Known affectionately by Maduro as “Cilita,” she has served as Venezuela’s first lady for over ten years. However, within the socialist movement of Chavismo, she is more formally recognized as the “first combatant.”

Venezuela’s President Nicolas Maduro hugs first lady Cilia Flores during an event at Bolivar Square in Caracas, Venezuela in 2019. (AP)

For more than three decades, she has been Maduro’s partner, amassing her own political influence and becoming regarded as one of the most influential women in Venezuela.

Cilia Flores was born in 1956 in the town of Tinaquillo, located in central Venezuela.

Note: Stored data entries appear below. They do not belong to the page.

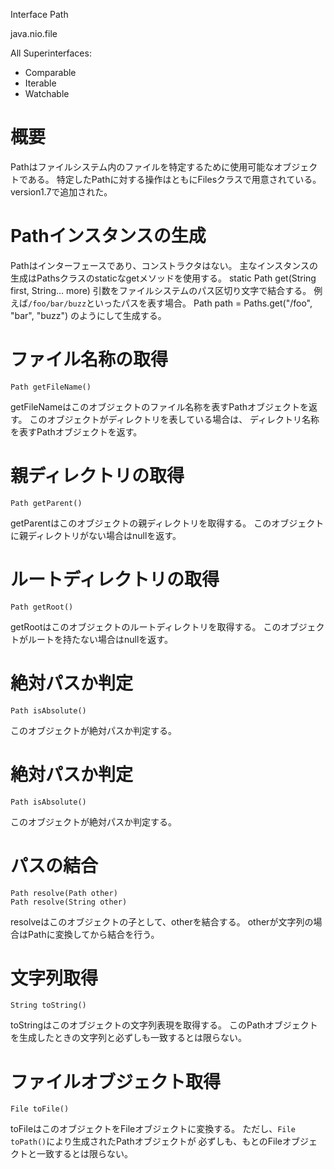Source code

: Interface Path

java.nio.file

All Superinterfaces:
- Comparable<Path>
- Iterable<Path>
- Watchable

# 概要
Pathはファイルシステム内のファイルを特定するために使用可能なオブジェクトである。
特定したPathに対する操作はともにFilesクラスで用意されている。
version1.7で追加された。

# Pathインスタンスの生成
Pathはインターフェースであり、コンストラクタはない。
主なインスタンスの生成はPathsクラスのstaticなgetメソッドを使用する。
    static Path get(String first, String... more)
引数をファイルシステムのパス区切り文字で結合する。
例えば`/foo/bar/buzz`といったパスを表す場合。
    Path path = Paths.get("/foo", "bar", "buzz")
のようにして生成する。

# ファイル名称の取得
    Path getFileName()
getFileNameはこのオブジェクトのファイル名称を表すPathオブジェクトを返す。
このオブジェクトがディレクトリを表している場合は、
ディレクトリ名称を表すPathオブジェクトを返す。

# 親ディレクトリの取得
    Path getParent()
getParentはこのオブジェクトの親ディレクトリを取得する。
このオブジェクトに親ディレクトリがない場合はnullを返す。

# ルートディレクトリの取得
    Path getRoot()
getRootはこのオブジェクトのルートディレクトリを取得する。
このオブジェクトがルートを持たない場合はnullを返す。

# 絶対パスか判定
    Path isAbsolute()
このオブジェクトが絶対パスか判定する。

# 絶対パスか判定
    Path isAbsolute()
このオブジェクトが絶対パスか判定する。

# パスの結合
    Path resolve(Path other)
    Path resolve(String other)
resolveはこのオブジェクトの子として、otherを結合する。
otherが文字列の場合はPathに変換してから結合を行う。

# 文字列取得
    String toString()
toStringはこのオブジェクトの文字列表現を取得する。
このPathオブジェクトを生成したときの文字列と必ずしも一致するとは限らない。

# ファイルオブジェクト取得
    File toFile()
toFileはこのオブジェクトをFileオブジェクトに変換する。
ただし、`File toPath()`により生成されたPathオブジェクトが
必ずしも、もとのFileオブジェクトと一致するとは限らない。
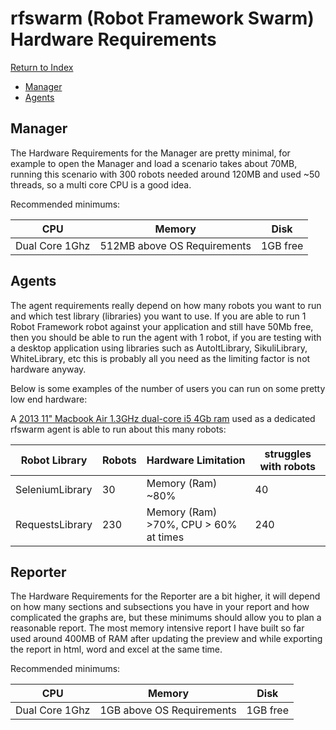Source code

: 
# rfswarm (Robot Framework Swarm) Hardware Requirements
[Return to Index](README.md)

- [Manager](#Manager)
- [Agents](#Agents)

## Manager

The Hardware Requirements for the Manager are pretty minimal, for example to open the Manager and load a scenario takes about 70MB, running this scenario with 300 robots needed around 120MB and used ~50 threads, so a multi core CPU is a good idea.

Recommended minimums:

|CPU|Memory|Disk|
|---|---|---|
|Dual Core 1Ghz| 512MB above OS Requirements|1GB free|

## Agents

The agent requirements really depend on how many robots you want to run and which test library (libraries) you want to use. If you are able to run 1 Robot Framework robot against your application and still have 50Mb free, then you should be able to run the agent with 1 robot, if you are testing with a desktop application using libraries such as AutoItLibrary, SikuliLibrary, WhiteLibrary, etc this is probably all you need as the limiting factor is not hardware anyway.

Below is some examples of the number of users you can run on some pretty low end hardware:

A [2013 11" Macbook Air 1.3GHz dual-core i5 4Gb ram](https://support.apple.com/kb/sp677?locale=en_US) used as a dedicated rfswarm agent is able to run about this many robots:

|Robot Library|Robots|Hardware Limitation|struggles with robots|
|---|---|---|---|
|SeleniumLibrary|30| Memory (Ram) ~80%|40|
|RequestsLibrary|230| Memory (Ram) >70%, CPU > 60% at times|240|

## Reporter

The Hardware Requirements for the Reporter are a bit higher, it will depend on how many sections and subsections you have in your report and how complicated the graphs are, but these minimums should allow you to plan a reasonable report. The most memory intensive report I have built so far used around 400MB of RAM after updating the preview and while exporting the report in html, word and excel at the same time.

Recommended minimums:

|CPU|Memory|Disk|
|---|---|---|
|Dual Core 1Ghz| 1GB above OS Requirements|1GB free|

She was raised in working-class neighborhoods in western Caracas.

Her path crossed with Maduro’s during the formative years of the Chavista movement, where he often highlights his modest beginnings.

A lawyer specialising in labour and criminal law, she provided legal assistance to Hugo Chavez, the movement’s namesake, and other military officers who were captured after attempting to overthrow then-President Carlos Andres Perez in 1992.

Maduro, for his part, also campaigned for Chavez’s release and was on the then-lieutenant colonel’s security team.

“During that struggle for Chavez’s release, we were involved in street activities. I always remember a meeting in Catia, and when a young man asked to speak, he spoke, and I just stared at him. I said, ‘How intelligent’,” Flores recalled in November 2023, on the first episode of Maduro’s podcast.

Since then, they have remained inseparable, but Flores forged her own political path.

She was elected to her first term as a member of the National Assembly in 2000, the year after Chavez was elected president.

She won a seat again in 2005, and a year later she became the first woman to preside over parliament, succeeding Maduro, who became Chavez’s foreign minister.

During her tenure, she banned journalists from entering the legislative chamber.

She was also criticised for hiring dozens of relatives as employees in Congress.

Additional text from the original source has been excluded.